Hedgehog (HH) signaling is essential for vertebrate and invertebrate embryogenesis. In Drosophila, feedback upregulation of the HH receptor Patched (PTC; PTCH in vertebrates), is required to restrict HH signaling during development. By contrast, PTCH1 upregulation is dispensable for early HH-dependent patterning in mice. Unique to vertebrates are two additional HH-binding antagonists that are induced by HH signaling, HHIP1 and the PTCH1 homologue PTCH2. Although HHIP1 functions semi-redundantly with PTCH1 to restrict HH signaling in the developing nervous system, a role for PTCH2 remains unresolved. Data presented here define a novel role for PTCH2 as a ciliary localized HH pathway antagonist. While PTCH2 is dispensable for normal ventral neural patterning, combined removal of PTCH2- and PTCH1-feedback antagonism produces a significant expansion of HH-dependent ventral neural progenitors.
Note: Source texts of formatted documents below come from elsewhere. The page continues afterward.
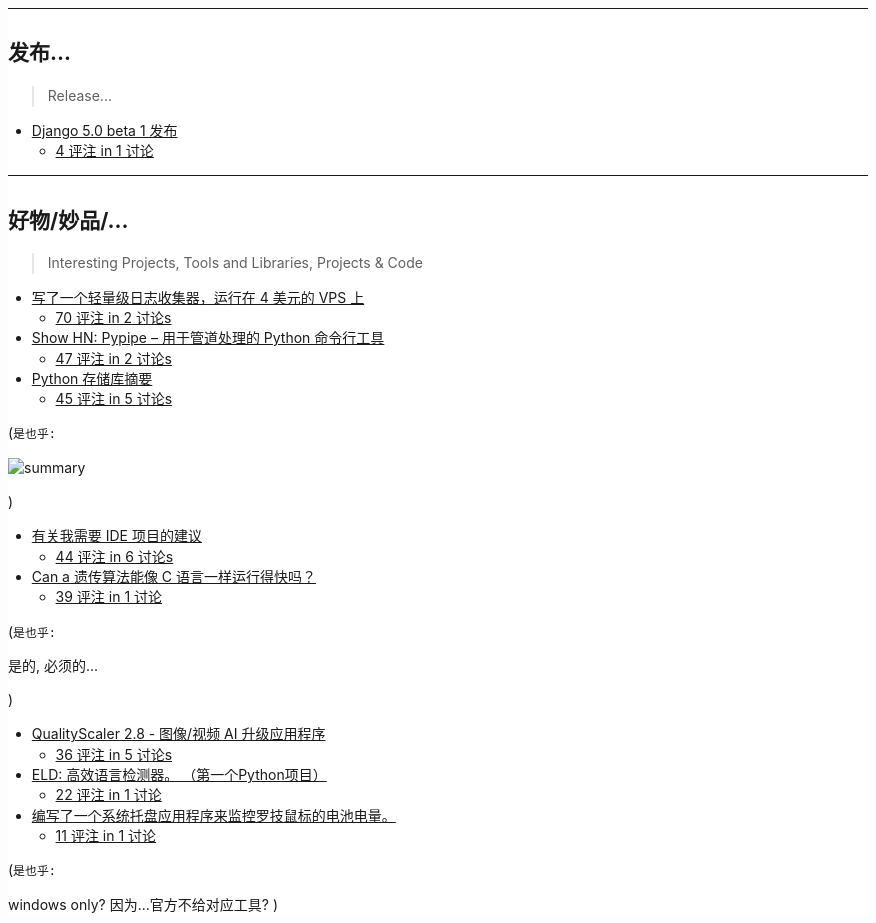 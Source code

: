 
-----------------------------------------
## 发布...
> Release...

- [Django 5.0 beta 1 发布](https://www.djangoproject.com/weblog/2023/oct/23/django-50-beta-1-released/)
    + [4 评注 in 1 讨论](https://discu.eu/q/https://www.djangoproject.com/weblog/2023/oct/23/django-50-beta-1-released/)




-----------------------------------------
## 好物/妙品/...
> Interesting Projects, Tools and Libraries, Projects & Code



- [写了一个轻量级日志收集器，运行在 4 美元的 VPS 上](https://github.com/Nevin1901/erlog)
    + [70 评注 in 2 讨论s](https://discu.eu/q/https://github.com/Nevin1901/erlog)
- [Show HN: Pypipe – 用于管道处理的 Python 命令行工具](https://github.com/bugen/pypipe)
    + [47 评注 in 2 讨论s](https://discu.eu/q/https://github.com/bugen/pypipe)
- [Python 存储库摘要](https://github.com/o2sh/onefetch)
    + [45 评注 in 5 讨论s](https://discu.eu/q/https://github.com/o2sh/onefetch)


(`是也乎:`

![summary](https://github.com/o2sh/onefetch/raw/main/assets/screenshot-1.png)

)


- [有关我需要 IDE 项目的建议](https://github.com/rohankishore/Aura-Text)
    + [44 评注 in 6 讨论s](https://discu.eu/q/https://github.com/rohankishore/Aura-Text)
- [Can a 遗传算法能像 C 语言一样运行得快吗？](https://github.com/Jason2Brownlee/FastGeneticAlgorithm)
    + [39 评注 in 1 讨论](https://discu.eu/q/https://github.com/Jason2Brownlee/FastGeneticAlgorithm)

(`是也乎:`

是的, 必须的...

)


- [QualityScaler 2.8 - 图像/视频 AI 升级应用程序](https://github.com/Djdefrag/QualityScaler)
    + [36 评注 in 5 讨论s](https://discu.eu/q/https://github.com/Djdefrag/QualityScaler)
- [ELD: 高效语言检测器。 （第一个Python项目）](https://github.com/nitotm/efficient-language-detector-py)
    + [22 评注 in 1 讨论](https://discu.eu/q/https://github.com/nitotm/efficient-language-detector-py)
- [编写了一个系统托盘应用程序来监控罗技鼠标的电池电量。](https://github.com/bmrussell/LGBattery)
    + [11 评注 in 1 讨论](https://discu.eu/q/https://github.com/bmrussell/LGBattery)

(`是也乎:`


windows only?
因为...官方不给对应工具?
)
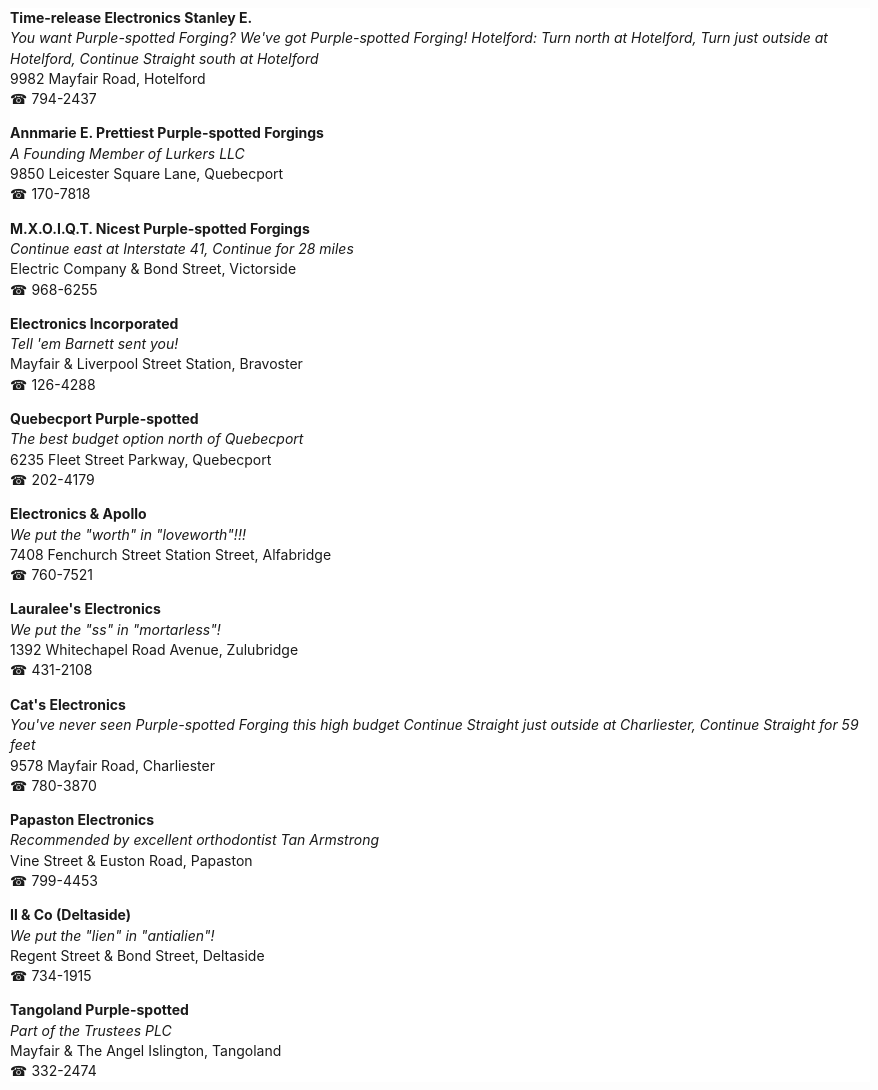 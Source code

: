 **Time-release Electronics Stanley E.**  
_You want Purple-spotted Forging? We've got Purple-spotted Forging! 
Hotelford: Turn north at Hotelford, Turn just outside at Hotelford, Continue Straight south at Hotelford_  
9982 Mayfair Road, Hotelford  
☎ 794-2437

**Annmarie E. Prettiest Purple-spotted Forgings**  
_A Founding Member of Lurkers LLC_  
9850 Leicester Square Lane, Quebecport  
☎ 170-7818

**M.X.O.I.Q.T. Nicest Purple-spotted Forgings**  
_Continue east at Interstate 41, Continue for 28 miles_  
Electric Company & Bond Street, Victorside  
☎ 968-6255

**Electronics Incorporated**  
_Tell 'em Barnett sent you!_  
Mayfair & Liverpool Street Station, Bravoster  
☎ 126-4288

**Quebecport Purple-spotted**  
_The best budget option north of Quebecport_  
6235 Fleet Street Parkway, Quebecport  
☎ 202-4179

**Electronics & Apollo**  
_We put the "worth" in "loveworth"!!!_  
7408 Fenchurch Street Station Street, Alfabridge  
☎ 760-7521

**Lauralee's Electronics**  
_We put the "ss" in "mortarless"!_  
1392 Whitechapel Road Avenue, Zulubridge  
☎ 431-2108

**Cat's Electronics**  
_You've never seen Purple-spotted Forging this high budget 
Continue Straight just outside at Charliester, Continue Straight for 59 feet_  
9578 Mayfair Road, Charliester  
☎ 780-3870

**Papaston Electronics**  
_Recommended by excellent orthodontist Tan Armstrong_  
Vine Street & Euston Road, Papaston  
☎ 799-4453

**Il & Co (Deltaside)**  
_We put the "lien" in "antialien"!_  
Regent Street & Bond Street, Deltaside  
☎ 734-1915

**Tangoland Purple-spotted**  
_Part of the Trustees PLC_  
Mayfair & The Angel Islington, Tangoland  
☎ 332-2474
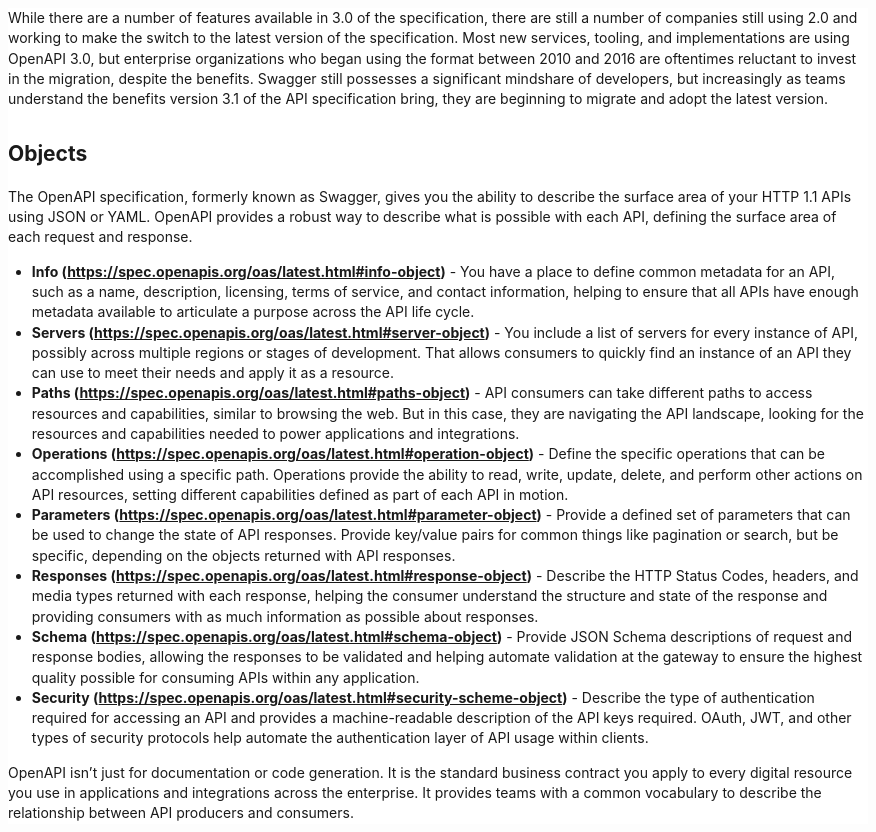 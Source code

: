 While there are a number of features available in 3.0 of the specification, there are still a number of companies still using 2.0 and working to make the switch to the latest version of the specification. Most new services, tooling, and implementations are using OpenAPI 3.0, but enterprise organizations who began using the format between 2010 and 2016 are oftentimes reluctant to invest in the migration, despite the benefits. Swagger still possesses a significant mindshare of developers, but increasingly as teams understand the benefits version 3.1 of the API specification bring, they are beginning to migrate and adopt the latest version.

## Objects

The OpenAPI specification, formerly known as Swagger, gives you the ability to describe the surface area of your HTTP 1.1 APIs using JSON or YAML. OpenAPI provides a robust way to describe what is possible with each API, defining the surface area of each request and response.

* **Info (https://spec.openapis.org/oas/latest.html#info-object)** - You have a place to define common metadata for an API, such as a name, description, licensing, terms of service, and contact information, helping to ensure that all APIs have enough metadata available to articulate a purpose across the API life cycle.
* **Servers (https://spec.openapis.org/oas/latest.html#server-object)** - You include a list of servers for every instance of API, possibly across multiple regions or stages of development. That allows consumers to quickly find an instance of an API they can use to meet their needs and apply it as a resource.
* **Paths (https://spec.openapis.org/oas/latest.html#paths-object)** - API consumers can take different paths to access resources and capabilities, similar to browsing the web. But in this case, they are navigating the API landscape, looking for the resources and capabilities needed to power applications and integrations.
* **Operations (https://spec.openapis.org/oas/latest.html#operation-object)** - Define the specific operations that can be accomplished using a specific path. Operations provide the ability to read, write, update, delete, and perform other actions on API resources, setting different capabilities defined as part of each API in motion.
* **Parameters (https://spec.openapis.org/oas/latest.html#parameter-object)** - Provide a defined set of parameters that can be used to change the state of API responses. Provide key/value pairs for common things like pagination or search, but be specific, depending on the objects returned with API responses.
* **Responses (https://spec.openapis.org/oas/latest.html#response-object)** - Describe the HTTP Status Codes, headers, and media types returned with each response, helping the consumer understand the structure and state of the response and providing consumers with as much information as possible about responses.
* **Schema (https://spec.openapis.org/oas/latest.html#schema-object)** - Provide JSON Schema descriptions of request and response bodies, allowing the responses to be validated and helping automate validation at the gateway to ensure the highest quality possible for consuming APIs within any application.
* **Security (https://spec.openapis.org/oas/latest.html#security-scheme-object)** - Describe the type of authentication required for accessing an API and provides a machine-readable description of the API keys required. OAuth, JWT, and other types of security protocols help automate the authentication layer of API usage within clients.

OpenAPI isn’t just for documentation or code generation. It is the standard business contract you apply to every digital resource you use in applications and integrations across the enterprise. It provides teams with a common vocabulary to describe the relationship between API producers and consumers.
Strikingly, complete loss of PTCH2-, HHIP1- and PTCH1-feedback inhibition results in ectopic specification of ventral cell fates throughout the neural tube, reflecting constitutive HH pathway activation. Overall, these data reveal an essential role for ligand-dependent feedback inhibition of vertebrate HH signaling governed collectively by PTCH1, PTCH2 and HHIP1.